Les mémoires d’un bibliophile (XVIII)
Jean-Baptiste Tenant de Latour (1779-1862) est qualifié, dans les dictionnaires, de bibliographe français. En 1846, il fut nommé bibliothécaire du roi Louis-Philippe Ier, au palais de Compiègne. Une charge qui était justifiée. La somme de ses connaissances a été réunie dans ses Mémoires d’un bibliophile (Paris, E. Dentu, 1861, in-12). Cet ouvrage se présente sous forme de lettres à une femme bibliophile (la comtesse de Ranc… [Le Masson de Rancé]), et se compose de nombreuses réflexions sur la bibliophilie, les écrivains et le monde des lettres. Nous poursuivons la publication de la Lettre VI consacrée aux littératures étrangères. BGF
« Le Cimetière de Campagne de Gray, je le lirai encore avec délices aux extrémités de la vie. Je le lus d’abord, presque enfant, dans une assez faible traduction en prose ; j’en fus remué plus que de toute autre lecture du même genre que j’eusse faite jusque-là. Je le lus ensuite dans d’assez beaux vers de M.-J. Chénier, je le lus dans d’autres vers français, je le lus dans des vers italiens, j’arrivai enfin à le lire en anglais : chaque fois, il m’impressionna un peu plus ou un peu moins, mais toujours à un degré que la répétition de mes expériences ne diminuait en aucune façon. Où serait donc cet effet en quelque sorte exclusif du style ? Car le style d’un auteur ne peut avoir toute sa force, ne peut, à son tour, être lui-même que dans sa langue naturelle. Non, Madame, Dieu me garde de méconnaître jamais le charme et l’irrésistible puissance du style ; mais le fond même, la poésie, la vérité des sentiments : voilà ce qui, avant tout, anime les tableaux de Gray, ce qui est l’homme Gray, dans quelque langue que ce soit, ce qui saisit, de prime-abord, ses lecteurs, et cela dans toutes ses œuvres sans exception, soit qu’elles appartiennent à sa mélancolie naturelle, soit qu’elles touchent à des sujets peu sérieux. Il est chez moi sous toutes les formes ; mais j’ai surtout une édition faite avec amour à Eton, ce collège si cher à l’admirable poète qui lui doit une de ses plus touchantes inspirations. L’on trouve dans ce beau volume in-80 une suite de délicieuses gravures, toujours appliquées avec un choix exquis aux lieux les plus aimés de Gray. Enfin, c’est une édition toute sentimentale, expression qu’on a un peu gâtée en France par l’abus qui en a été fait, mais devant laquelle les Anglais, eux, ne reculent point encore (…).
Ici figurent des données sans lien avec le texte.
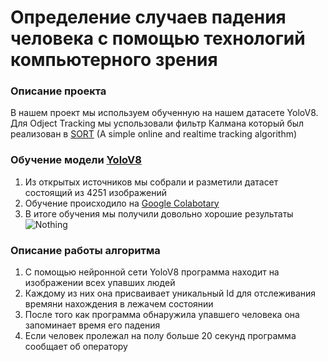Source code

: Определение случаев падения человека с помощью технологий компьютерного зрения
=====
### Описание проекта
В нашем проект мы используем обученную на нашем датасете YoloV8. Для Odject Tracking мы успользовали фильтр Калмана который был реализован в [SORT](https://github.com/abewley/sort) (A simple online and realtime tracking algorithm)


### Обучение модели [YoloV8](https://docs.ultralytics.com/)
  1) Из открытых источников мы собрали и разметили датасет состоящий из 4251 изображений
  2) Обучение происходило на [Google Colabotary](https://colab.google/)
  3) В итоге обучения мы получили довольно хорошие результаты 
  ![Nothing](https://cdn.discordapp.com/attachments/1041715072705245236/1174231772989497384/image.png?ex=6566d78e&is=6554628e&hm=8fb239d19de23f2739e68da4f28e72b55ba0c253f8c70d547b998aba6302a1da&)


### Описание работы алгоритма
  1) С помощью нейронной сети YoloV8 программа находит на изображении всех упавших людей
  2) Каждому из них она присваивает уникальный Id для отслеживания времяни нахождения в лежачем состоянии
  3) После того как программа обнаружила упавшего человека она запоминает время его падения
  4) Если человек пролежал на полу больше 20 секунд программа сообщает об оператору
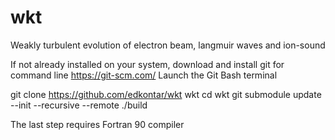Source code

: # wkt
Weakly turbulent evolution of electron beam, langmuir waves and ion-sound

If not already installed on your system, download and install git for command line
https://git-scm.com/
Launch the Git Bash terminal

git clone https://github.com/edkontar/wkt wkt
cd wkt
git submodule update --init --recursive --remote
./build 

The last step requires Fortran 90 compiler
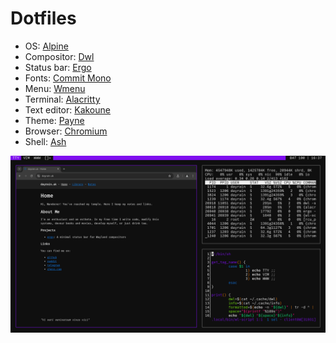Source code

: # Dotfiles

- OS: [Alpine](https://www.alpinelinux.org)
- Compositor: [Dwl](https://codeberg.org/dwl/dwl)
- Status bar: [Ergo](https://github.com/d4yr41n/ergo)
- Fonts: [Commit Mono](https://commitmono.com)
- Menu: [Wmenu](https://codeberg.org/adnano/wmenu)
- Terminal: [Alacritty](https://github.com/alacritty/alacritty)
- Text editor: [Kakoune](https://kakoune.org)
- Theme: [Payne](https://github.com/d4yr41n/payne)
- Browser: [Chromium](https://github.com/chromium/chromium)
- Shell: [Ash](https://busybox.net)

![screenshot](screenshot.png)
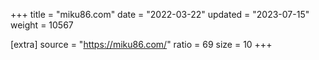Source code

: +++
title = "miku86.com"
date = "2022-03-22"
updated = "2023-07-15"
weight = 10567

[extra]
source = "https://miku86.com/"
ratio = 69
size = 10
+++
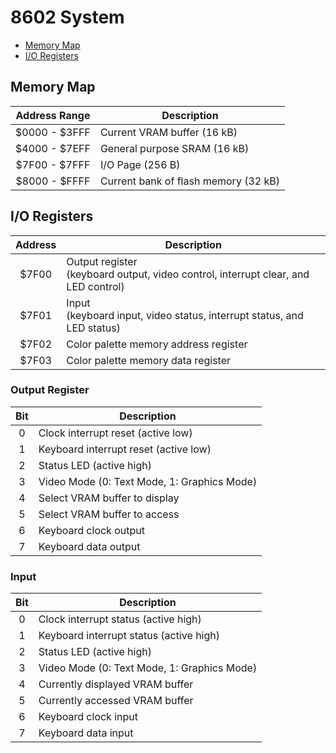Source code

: # 8602 System
- [Memory Map](#map)
- [I/O Registers](#io)

<a name="map"></a>
## Memory Map
| Address Range | Description                          |
| :-----------: | -----------                          |
| $0000 - $3FFF | Current VRAM buffer (16 kB)          |
| $4000 - $7EFF | General purpose SRAM (16 kB)         |
| $7F00 - $7FFF | I/O Page (256 B)                     |
| $8000 - $FFFF | Current bank of flash memory (32 kB) |

<a name="io"></a>
## I/O Registers
| Address | Description
| :-----: | -----------
| $7F00   | Output register <br> (keyboard output, video control, interrupt clear, and LED control) |
| $7F01   | Input <br> (keyboard input, video status, interrupt status, and LED status)             |
| $7F02   | Color palette memory address register                                                   |
| $7F03   | Color palette memory data register                                                      |

### Output Register
| Bit | Description
| :-: | -----------
| 0   | Clock interrupt reset (active low)
| 1   | Keyboard interrupt reset (active low)
| 2   | Status LED (active high)
| 3   | Video Mode (0: Text Mode, 1: Graphics Mode)
| 4   | Select VRAM buffer to display
| 5   | Select VRAM buffer to access
| 6   | Keyboard clock output
| 7   | Keyboard data output

### Input
| Bit | Description
| :-: | -----------
| 0   | Clock interrupt status (active high)
| 1   | Keyboard interrupt status (active high)
| 2   | Status LED (active high)
| 3   | Video Mode (0: Text Mode, 1: Graphics Mode)
| 4   | Currently displayed VRAM buffer
| 5   | Currently accessed VRAM buffer
| 6   | Keyboard clock input
| 7   | Keyboard data input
Plusieurs livres en langues étrangères offrent l’avantage, que j’ai apprécié dans quelques collections françaises, d’occuper peu de place, malgré mon éloignement de bibliophile pour cette forme de publication. J’ai, par exemple, un Shakespeare en un volume, représentant au moins douze in-octavo ordinaires, Stockdale’s édition (Londres, 1784), avec des notes prises de plusieurs commentateurs et un portrait, en un mot, contenant tout ce que pourrait renfermer de beau et d’utile la plus volumineuse édition. J’ai bon nombre de ces charmantes publications de Walker : son Milton, livre d’une exécution merveilleuse, les célèbres Lettres de Junius, les Essais de Morale et de politique de Bacon, plusieurs autres encore du même genre et du même éditeur. Mais, en dehors de cet ordre de livres, j’ai le Byron imprimé par Didot et publié en 1825 par l’intelligent Baudry ; il y a peu d’éditions anglaises du grand poète plus notables que celle-ci (…) ».